- _Task to carry out_: If a line of the records contains the string "process", copy it out.

Records excerpted from a collection:

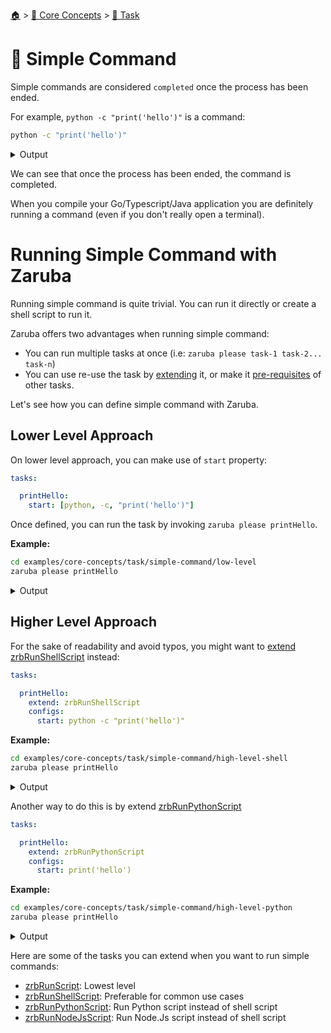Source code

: <!--startTocHeader-->
[🏠](../../README.md) > [🧠 Core Concepts](../README.md) > [🔨 Task](README.md)
# 🥛 Simple Command
<!--endTocHeader-->

Simple commands are considered `completed` once the process has been ended.

For example, `python -c "print('hello')"` is a command:

<!--startCode-->
```bash
python -c "print('hello')"
```
 
<details>
<summary>Output</summary>
 
```````
hello
```````
</details>
<!--endCode-->

We can see that once the process has been ended, the command is completed.

When you compile your Go/Typescript/Java application you are definitely running a command (even if you don't really open a terminal).

# Running Simple Command with Zaruba

Running simple command is quite trivial. You can run it directly or create a shell script to run it.

Zaruba offers two advantages when running simple command:

* You can run multiple tasks at once (i.e: `zaruba please task-1 task-2... task-n`)
* You can use re-use the task by [extending](./extend-task.md) it, or make it [pre-requisites](./define-task-dependencies.md) of other tasks.

Let's see how you can define simple command with Zaruba.

## Lower Level Approach

On lower level approach, you can make use of `start` property:

```yaml
tasks:

  printHello:
    start: [python, -c, "print('hello')"]
```

Once defined, you can run the task by invoking `zaruba please printHello`.

__Example:__

<!--startCode-->
```bash
cd examples/core-concepts/task/simple-command/low-level
zaruba please printHello
```
 
<details>
<summary>Output</summary>
 
```````
Job Starting...
 Elapsed Time: 1.302µs
 Current Time: 16:18:39
  Run  'printHello' command on /home/gofrendi/zaruba/docs/examples/core-concepts/task/simple-command/low-level
   printHello            16:18:39.998 hello
  Successfully running  'printHello' command
  Job Running...
 Elapsed Time: 116.108113ms
 Current Time: 16:18:40
  
  Job Complete!!! 
  Terminating
  Job Ended...
 Elapsed Time: 227.268197ms
 Current Time: 16:18:40
zaruba please printHello
```````
</details>
<!--endCode-->

## Higher Level Approach

For the sake of readability and avoid typos, you might want to [extend](./extend-task.md) [zrbRunShellScript](../../core-tasks/zrb-run-shell-script.md) instead:

```yaml
tasks:

  printHello:
    extend: zrbRunShellScript
    configs:
      start: python -c "print('hello')"
```

__Example:__

<!--startCode-->
```bash
cd examples/core-concepts/task/simple-command/high-level-shell
zaruba please printHello
```
 
<details>
<summary>Output</summary>
 
```````
Job Starting...
 Elapsed Time: 1.829µs
 Current Time: 16:18:40
  Run  'printHello' command on /home/gofrendi/zaruba/docs/examples/core-concepts/task/simple-command/high-level-shell
   printHello            16:18:40.433 hello
  Successfully running  'printHello' command
  Job Running...
 Elapsed Time: 123.423212ms
 Current Time: 16:18:40
  
  Job Complete!!! 
  Terminating
  Job Ended...
 Elapsed Time: 326.621284ms
 Current Time: 16:18:40
zaruba please printHello
```````
</details>
<!--endCode-->


Another way to do this is by extend [zrbRunPythonScript](../../core-tasks/zrb-run-python-script.md)

```yaml
tasks:

  printHello:
    extend: zrbRunPythonScript
    configs:
      start: print('hello')
```

__Example:__

<!--startCode-->
```bash
cd examples/core-concepts/task/simple-command/high-level-python
zaruba please printHello
```
 
<details>
<summary>Output</summary>
 
```````
Job Starting...
 Elapsed Time: 1.452µs
 Current Time: 16:18:40
  Run  'printHello' command on /home/gofrendi/zaruba/docs/examples/core-concepts/task/simple-command/high-level-python
   printHello            16:18:40.938 hello
  Successfully running  'printHello' command
  Job Running...
 Elapsed Time: 117.131938ms
 Current Time: 16:18:41
  
  Job Complete!!! 
  Terminating
  Job Ended...
 Elapsed Time: 319.006764ms
 Current Time: 16:18:41
zaruba please printHello
```````
</details>
<!--endCode-->


Here are some of the tasks you can extend when you want to run simple commands:

* [zrbRunScript](../../core-tasks/zrb-run-script.md): Lowest level
* [zrbRunShellScript](../../core-tasks/zrb-run-shell-script.md): Preferable for common use cases
* [zrbRunPythonScript](../../core-tasks/zrb-run-python-script.md): Run Python script instead of shell script
* [zrbRunNodeJsScript](../../core-tasks/zrb-run-node-js-script.md): Run Node.Js script instead of shell script

<!--startTocSubTopic-->
<!--endTocSubTopic-->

- _Exercise answer_:
Simple commands are considered `completed` once the process has been ended.
We can see that once the process has been ended, the command is completed.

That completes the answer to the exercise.